Description of the task:
Transcribe, exactly and without pictures, the lines below from the line with "- **For system architects**: Facilitates" to the line with "## 3.1 数据链路层的功能", both ends included, and no others.

___ Information provided

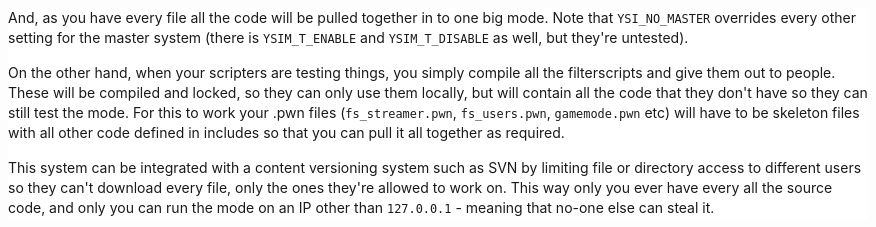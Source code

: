 And, as you have every file all the code will be pulled together in to one big
mode. Note that `YSI_NO_MASTER` overrides every other setting for the master
system (there is `YSIM_T_ENABLE` and `YSIM_T_DISABLE` as well, but they're
untested).

On the other hand, when your scripters are testing things, you simply compile
all the filterscripts and give them out to people. These will be compiled and
locked, so they can only use them locally, but will contain all the code that
they don't have so they can still test the mode. For this to work your .pwn
files (`fs_streamer.pwn`, `fs_users.pwn`, `gamemode.pwn` etc) will have to be
skeleton files with all other code defined in includes so that you can pull it
all together as required.

This system can be integrated with a content versioning system such as SVN by
limiting file or directory access to different users so they can't download
every file, only the ones they're allowed to work on. This way only you ever
have every all the source code, and only you can run the mode on an IP other
than `127.0.0.1` - meaning that no-one else can steal it.
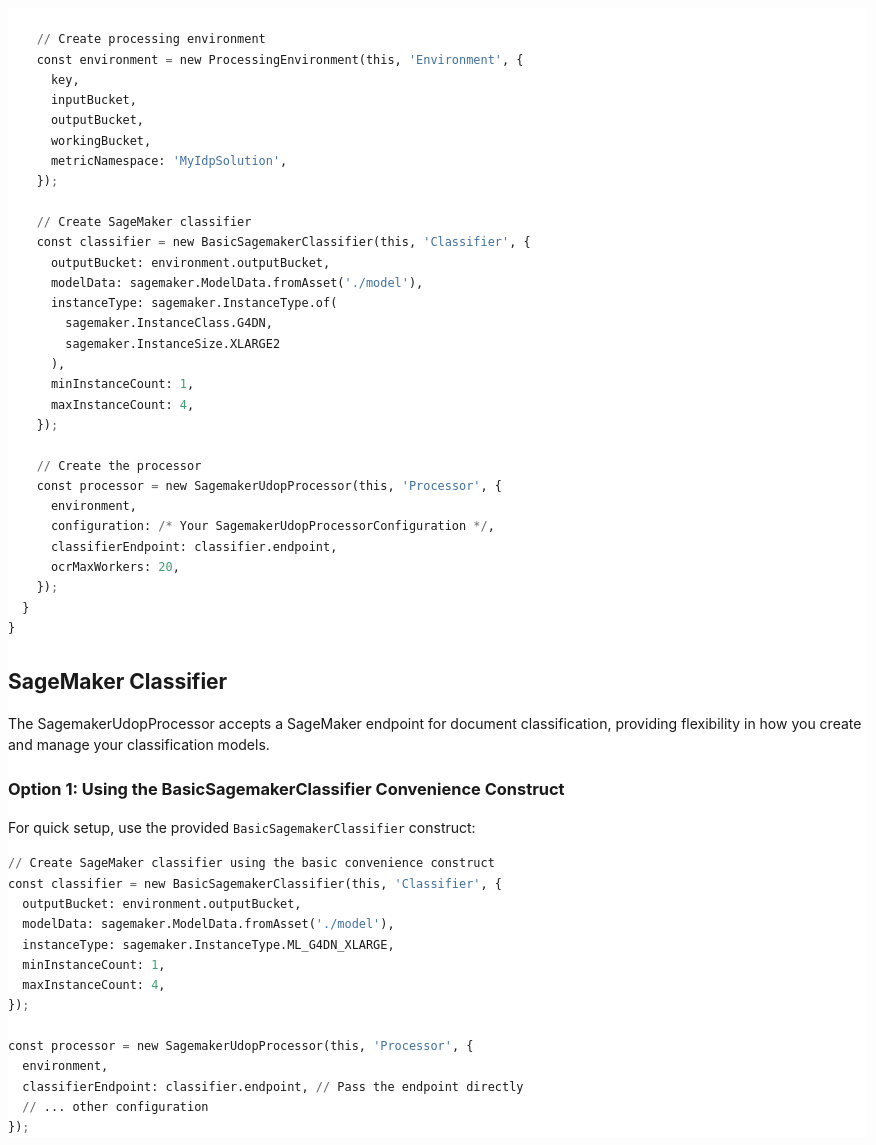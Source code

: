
 ```python

    // Create processing environment
    const environment = new ProcessingEnvironment(this, 'Environment', {
      key,
      inputBucket,
      outputBucket,
      workingBucket,
      metricNamespace: 'MyIdpSolution',
    });

    // Create SageMaker classifier
    const classifier = new BasicSagemakerClassifier(this, 'Classifier', {
      outputBucket: environment.outputBucket,
      modelData: sagemaker.ModelData.fromAsset('./model'),
      instanceType: sagemaker.InstanceType.of(
        sagemaker.InstanceClass.G4DN,
        sagemaker.InstanceSize.XLARGE2
      ),
      minInstanceCount: 1,
      maxInstanceCount: 4,
    });

    // Create the processor
    const processor = new SagemakerUdopProcessor(this, 'Processor', {
      environment,
      configuration: /* Your SagemakerUdopProcessorConfiguration */,
      classifierEndpoint: classifier.endpoint,
      ocrMaxWorkers: 20,
    });
  }
}
```

## SageMaker Classifier

The SagemakerUdopProcessor accepts a SageMaker endpoint for document classification, providing flexibility in how you create and manage your classification models.

### Option 1: Using the BasicSagemakerClassifier Convenience Construct

For quick setup, use the provided `BasicSagemakerClassifier` construct:

```python
// Create SageMaker classifier using the basic convenience construct
const classifier = new BasicSagemakerClassifier(this, 'Classifier', {
  outputBucket: environment.outputBucket,
  modelData: sagemaker.ModelData.fromAsset('./model'),
  instanceType: sagemaker.InstanceType.ML_G4DN_XLARGE,
  minInstanceCount: 1,
  maxInstanceCount: 4,
});

const processor = new SagemakerUdopProcessor(this, 'Processor', {
  environment,
  classifierEndpoint: classifier.endpoint, // Pass the endpoint directly
  // ... other configuration
});
```
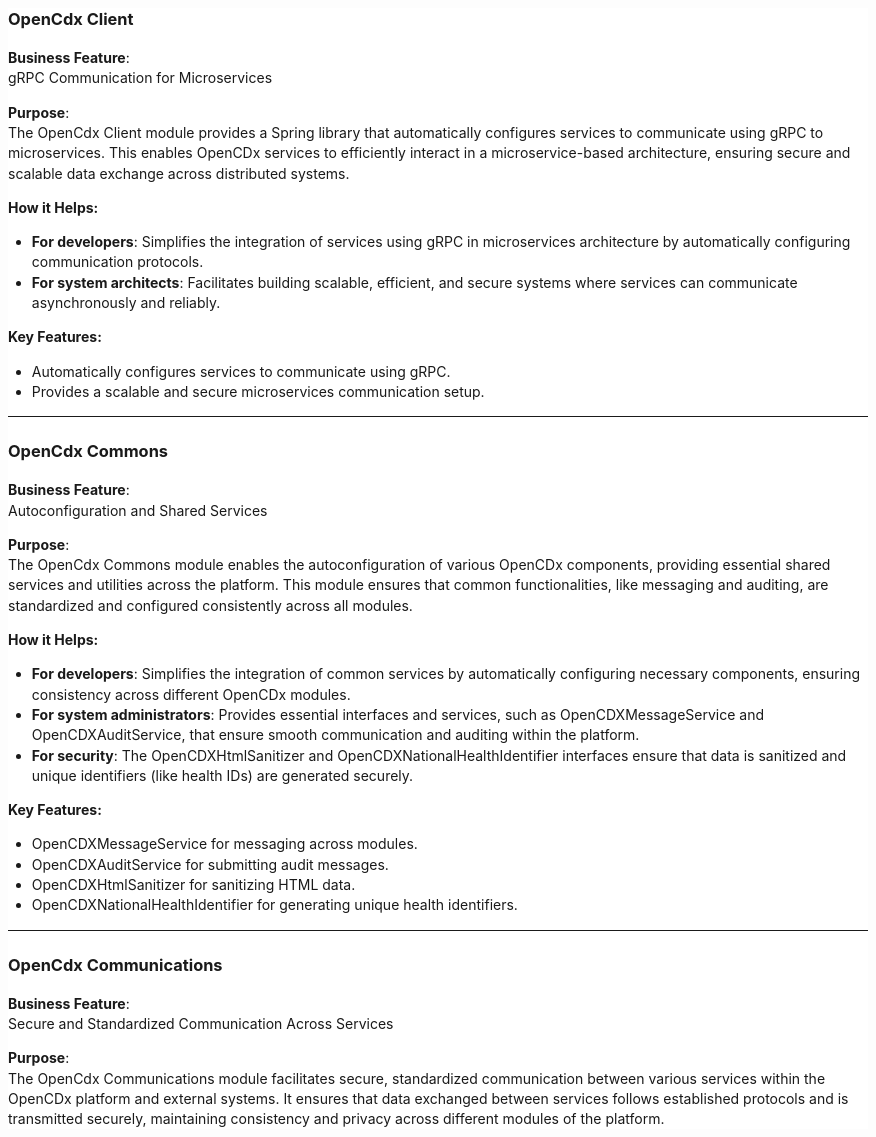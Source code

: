 ### OpenCdx Client
**Business Feature**:  
gRPC Communication for Microservices  

**Purpose**:  
The OpenCdx Client module provides a Spring library that automatically configures services to communicate using gRPC to microservices. This enables OpenCDx services to efficiently interact in a microservice-based architecture, ensuring secure and scalable data exchange across distributed systems.

**How it Helps:**
- **For developers**: Simplifies the integration of services using gRPC in microservices architecture by automatically configuring communication protocols.
- **For system architects**: Facilitates building scalable, efficient, and secure systems where services can communicate asynchronously and reliably.

**Key Features:**
- Automatically configures services to communicate using gRPC.
- Provides a scalable and secure microservices communication setup.

---

### OpenCdx Commons
**Business Feature**:  
Autoconfiguration and Shared Services  

**Purpose**:  
The OpenCdx Commons module enables the autoconfiguration of various OpenCDx components, providing essential shared services and utilities across the platform. This module ensures that common functionalities, like messaging and auditing, are standardized and configured consistently across all modules.

**How it Helps:**
- **For developers**: Simplifies the integration of common services by automatically configuring necessary components, ensuring consistency across different OpenCDx modules.
- **For system administrators**: Provides essential interfaces and services, such as OpenCDXMessageService and OpenCDXAuditService, that ensure smooth communication and auditing within the platform.
- **For security**: The OpenCDXHtmlSanitizer and OpenCDXNationalHealthIdentifier interfaces ensure that data is sanitized and unique identifiers (like health IDs) are generated securely.

**Key Features:**
- OpenCDXMessageService for messaging across modules.
- OpenCDXAuditService for submitting audit messages.
- OpenCDXHtmlSanitizer for sanitizing HTML data.
- OpenCDXNationalHealthIdentifier for generating unique health identifiers.

---

### OpenCdx Communications  
**Business Feature**:  
Secure and Standardized Communication Across Services  

**Purpose**:  
The OpenCdx Communications module facilitates secure, standardized communication between various services within the OpenCDx platform and external systems. It ensures that data exchanged between services follows established protocols and is transmitted securely, maintaining consistency and privacy across different modules of the platform.  
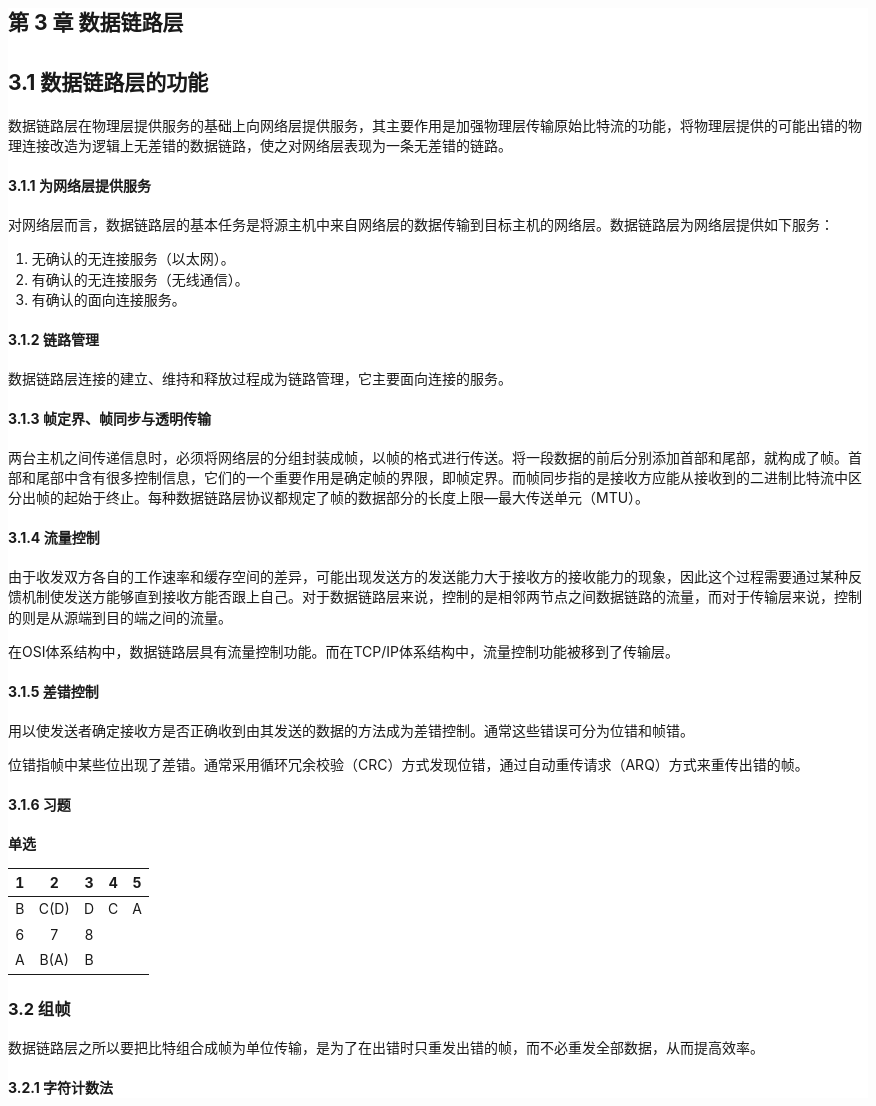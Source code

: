 ## 第 3 章  数据链路层

## 3.1 数据链路层的功能

数据链路层在物理层提供服务的基础上向网络层提供服务，其主要作用是加强物理层传输原始比特流的功能，将物理层提供的可能出错的物理连接改造为逻辑上无差错的数据链路，使之对网络层表现为一条无差错的链路。

#### 3.1.1 为网络层提供服务

对网络层而言，数据链路层的基本任务是将源主机中来自网络层的数据传输到目标主机的网络层。数据链路层为网络层提供如下服务：

1. 无确认的无连接服务（以太网）。
2. 有确认的无连接服务（无线通信）。
3. 有确认的面向连接服务。

#### 3.1.2 链路管理

数据链路层连接的建立、维持和释放过程成为链路管理，它主要面向连接的服务。

#### 3.1.3 帧定界、帧同步与透明传输

两台主机之间传递信息时，必须将网络层的分组封装成帧，以帧的格式进行传送。将一段数据的前后分别添加首部和尾部，就构成了帧。首部和尾部中含有很多控制信息，它们的一个重要作用是确定帧的界限，即帧定界。而帧同步指的是接收方应能从接收到的二进制比特流中区分出帧的起始于终止。每种数据链路层协议都规定了帧的数据部分的长度上限—最大传送单元（MTU）。

#### 3.1.4 流量控制

由于收发双方各自的工作速率和缓存空间的差异，可能出现发送方的发送能力大于接收方的接收能力的现象，因此这个过程需要通过某种反馈机制使发送方能够直到接收方能否跟上自己。对于数据链路层来说，控制的是相邻两节点之间数据链路的流量，而对于传输层来说，控制的则是从源端到目的端之间的流量。

在OSI体系结构中，数据链路层具有流量控制功能。而在TCP/IP体系结构中，流量控制功能被移到了传输层。

#### 3.1.5 差错控制

用以使发送者确定接收方是否正确收到由其发送的数据的方法成为差错控制。通常这些错误可分为位错和帧错。

位错指帧中某些位出现了差错。通常采用循环冗余校验（CRC）方式发现位错，通过自动重传请求（ARQ）方式来重传出错的帧。

#### 3.1.6 习题

**单选**

|  1   |  2   |  3   |  4   |  5   |
| :--: | :--: | :--: | :--: | :--: |
|  B   | C(D) |  D   |  C   |  A   |
|  6   |  7   |  8   |      |      |
|  A   | B(A) |  B   |      |      |



### 3.2  组帧

数据链路层之所以要把比特组合成帧为单位传输，是为了在出错时只重发出错的帧，而不必重发全部数据，从而提高效率。

#### 3.2.1 字符计数法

______

Your solution:
- **For system architects**: Facilitates building scalable, efficient, and secure systems where services can communicate asynchronously and reliably.

**Key Features:**
- Automatically configures services to communicate using gRPC.
- Provides a scalable and secure microservices communication setup.

---

### OpenCdx Commons
**Business Feature**:  
Autoconfiguration and Shared Services  

**Purpose**:  
The OpenCdx Commons module enables the autoconfiguration of various OpenCDx components, providing essential shared services and utilities across the platform. This module ensures that common functionalities, like messaging and auditing, are standardized and configured consistently across all modules.

**How it Helps:**
- **For developers**: Simplifies the integration of common services by automatically configuring necessary components, ensuring consistency across different OpenCDx modules.
- **For system administrators**: Provides essential interfaces and services, such as OpenCDXMessageService and OpenCDXAuditService, that ensure smooth communication and auditing within the platform.
- **For security**: The OpenCDXHtmlSanitizer and OpenCDXNationalHealthIdentifier interfaces ensure that data is sanitized and unique identifiers (like health IDs) are generated securely.

**Key Features:**
- OpenCDXMessageService for messaging across modules.
- OpenCDXAuditService for submitting audit messages.
- OpenCDXHtmlSanitizer for sanitizing HTML data.
- OpenCDXNationalHealthIdentifier for generating unique health identifiers.

---

### OpenCdx Communications  
**Business Feature**:  
Secure and Standardized Communication Across Services  

**Purpose**:  
The OpenCdx Communications module facilitates secure, standardized communication between various services within the OpenCDx platform and external systems. It ensures that data exchanged between services follows established protocols and is transmitted securely, maintaining consistency and privacy across different modules of the platform.  
Source code

: ## 第 3 章  数据链路层

## 3.1 数据链路层的功能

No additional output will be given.